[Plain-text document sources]
****************
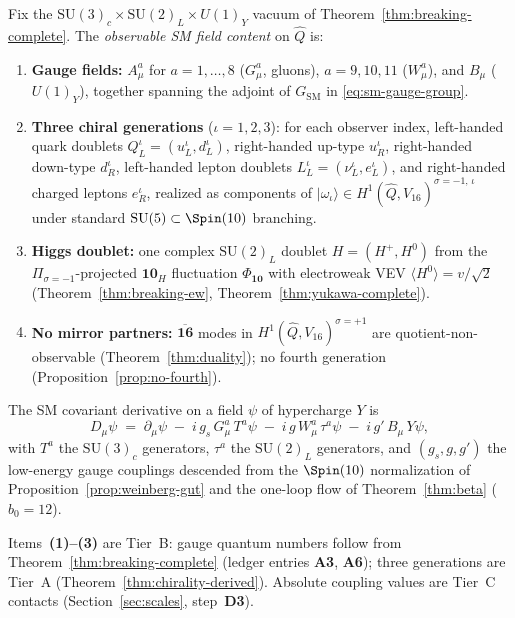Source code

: \begin{definition}\label{def:sm-fields}
Fix the $\mathrm{SU}(3)_c\times\mathrm{SU}(2)_L\times U(1)_Y$ vacuum of
Theorem~\ref{thm:breaking-complete}. The \emph{observable SM field content}
on $\hat Q$ is:
\begin{enumerate}[label=\textbf{(\arabic*)},leftmargin=*]
  \item \textbf{Gauge fields:} $A_\mu^a$ for $a=1,\ldots,8$ ($G_\mu^a$, gluons),
    $a=9,10,11$ ($W_\mu^a$), and $B_\mu$ ($U(1)_Y$), together spanning the
    adjoint of $G_{\mathrm{SM}}$ in \eqref{eq:sm-gauge-group}.
  \item \textbf{Three chiral generations} ($\iota=1,2,3$): for each observer
    index, left-handed quark doublets $Q_L^\iota=(u_L^\iota,d_L^\iota)$,
    right-handed up-type $u_R^\iota$, right-handed down-type $d_R^\iota$,
    left-handed lepton doublets $L_L^\iota=(\nu_L^\iota,e_L^\iota)$, and
    right-handed charged leptons $e_R^\iota$, realized as components of
    $|\omega_\iota\rangle\in H^1(\hat Q,V_{16})^{\sigma=-1,\,\iota}$
    under standard $\mathrm{SU}(5)\subset\Spin(10)$ branching.
  \item \textbf{Higgs doublet:} one complex $\mathrm{SU}(2)_L$ doublet
    $H=(H^+,H^0)$ from the $\Pi_{\sigma=-1}$-projected $\mathbf{10}_H$
    fluctuation $\Phi_{\mathbf{10}}$ with electroweak VEV
    $\langle H^0\rangle=v/\sqrt{2}$ (Theorem~\ref{thm:breaking-ew},
    Theorem~\ref{thm:yukawa-complete}).
  \item \textbf{No mirror partners:} $\overline{\mathbf{16}}$ modes in
    $H^1(\hat Q,V_{16})^{\sigma=+1}$ are quotient-non-observable
    (Theorem~\ref{thm:duality}); no fourth generation
    (Proposition~\ref{prop:no-fourth}).
\end{enumerate}
The SM covariant derivative on a field $\psi$ of hypercharge $Y$ is
\begin{equation}\label{eq:sm-covariant}
  D_\mu\psi
  \;=\;
  \partial_\mu\psi
  \;-\;
  i\,g_s\,G_\mu^a\,T^a\psi
  \;-\;
  i\,g\,W_\mu^a\,\tau^a\psi
  \;-\;
  i\,g'\,B_\mu\,Y\psi,
\end{equation}
with $T^a$ the $\mathrm{SU}(3)_c$ generators, $\tau^a$ the $\mathrm{SU}(2)_L$
generators, and $(g_s,g,g')$ the low-energy gauge couplings descended from the
$\Spin(10)$ normalization of Proposition~\ref{prop:weinberg-gut} and the
one-loop flow of Theorem~\ref{thm:beta} ($b_0=12$).
\end{definition}

\begin{remark}
Items~\textbf{(1)--(3)} are Tier~B: gauge quantum numbers follow from
Theorem~\ref{thm:breaking-complete} (ledger entries \textbf{A3}, \textbf{A6});
three generations are Tier~A
(Theorem~\ref{thm:chirality-derived}). Absolute coupling values are Tier~C
contacts (Section~\ref{sec:scales}, step~\textbf{D3}).
\end{remark}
****************
The response should consist of the lines above from the first through the one containing "with $T^a$ the", transcribed exactly, with every picture left out.

Source code

: \begin{definition}\label{def:sm-fields}
Fix the $\mathrm{SU}(3)_c\times\mathrm{SU}(2)_L\times U(1)_Y$ vacuum of
Theorem~\ref{thm:breaking-complete}. The \emph{observable SM field content}
on $\hat Q$ is:
\begin{enumerate}[label=\textbf{(\arabic*)},leftmargin=*]
  \item \textbf{Gauge fields:} $A_\mu^a$ for $a=1,\ldots,8$ ($G_\mu^a$, gluons),
    $a=9,10,11$ ($W_\mu^a$), and $B_\mu$ ($U(1)_Y$), together spanning the
    adjoint of $G_{\mathrm{SM}}$ in \eqref{eq:sm-gauge-group}.
  \item \textbf{Three chiral generations} ($\iota=1,2,3$): for each observer
    index, left-handed quark doublets $Q_L^\iota=(u_L^\iota,d_L^\iota)$,
    right-handed up-type $u_R^\iota$, right-handed down-type $d_R^\iota$,
    left-handed lepton doublets $L_L^\iota=(\nu_L^\iota,e_L^\iota)$, and
    right-handed charged leptons $e_R^\iota$, realized as components of
    $|\omega_\iota\rangle\in H^1(\hat Q,V_{16})^{\sigma=-1,\,\iota}$
    under standard $\mathrm{SU}(5)\subset\Spin(10)$ branching.
  \item \textbf{Higgs doublet:} one complex $\mathrm{SU}(2)_L$ doublet
    $H=(H^+,H^0)$ from the $\Pi_{\sigma=-1}$-projected $\mathbf{10}_H$
    fluctuation $\Phi_{\mathbf{10}}$ with electroweak VEV
    $\langle H^0\rangle=v/\sqrt{2}$ (Theorem~\ref{thm:breaking-ew},
    Theorem~\ref{thm:yukawa-complete}).
  \item \textbf{No mirror partners:} $\overline{\mathbf{16}}$ modes in
    $H^1(\hat Q,V_{16})^{\sigma=+1}$ are quotient-non-observable
    (Theorem~\ref{thm:duality}); no fourth generation
    (Proposition~\ref{prop:no-fourth}).
\end{enumerate}
The SM covariant derivative on a field $\psi$ of hypercharge $Y$ is
\begin{equation}\label{eq:sm-covariant}
  D_\mu\psi
  \;=\;
  \partial_\mu\psi
  \;-\;
  i\,g_s\,G_\mu^a\,T^a\psi
  \;-\;
  i\,g\,W_\mu^a\,\tau^a\psi
  \;-\;
  i\,g'\,B_\mu\,Y\psi,
\end{equation}
with $T^a$ the $\mathrm{SU}(3)_c$ generators, $\tau^a$ the $\mathrm{SU}(2)_L$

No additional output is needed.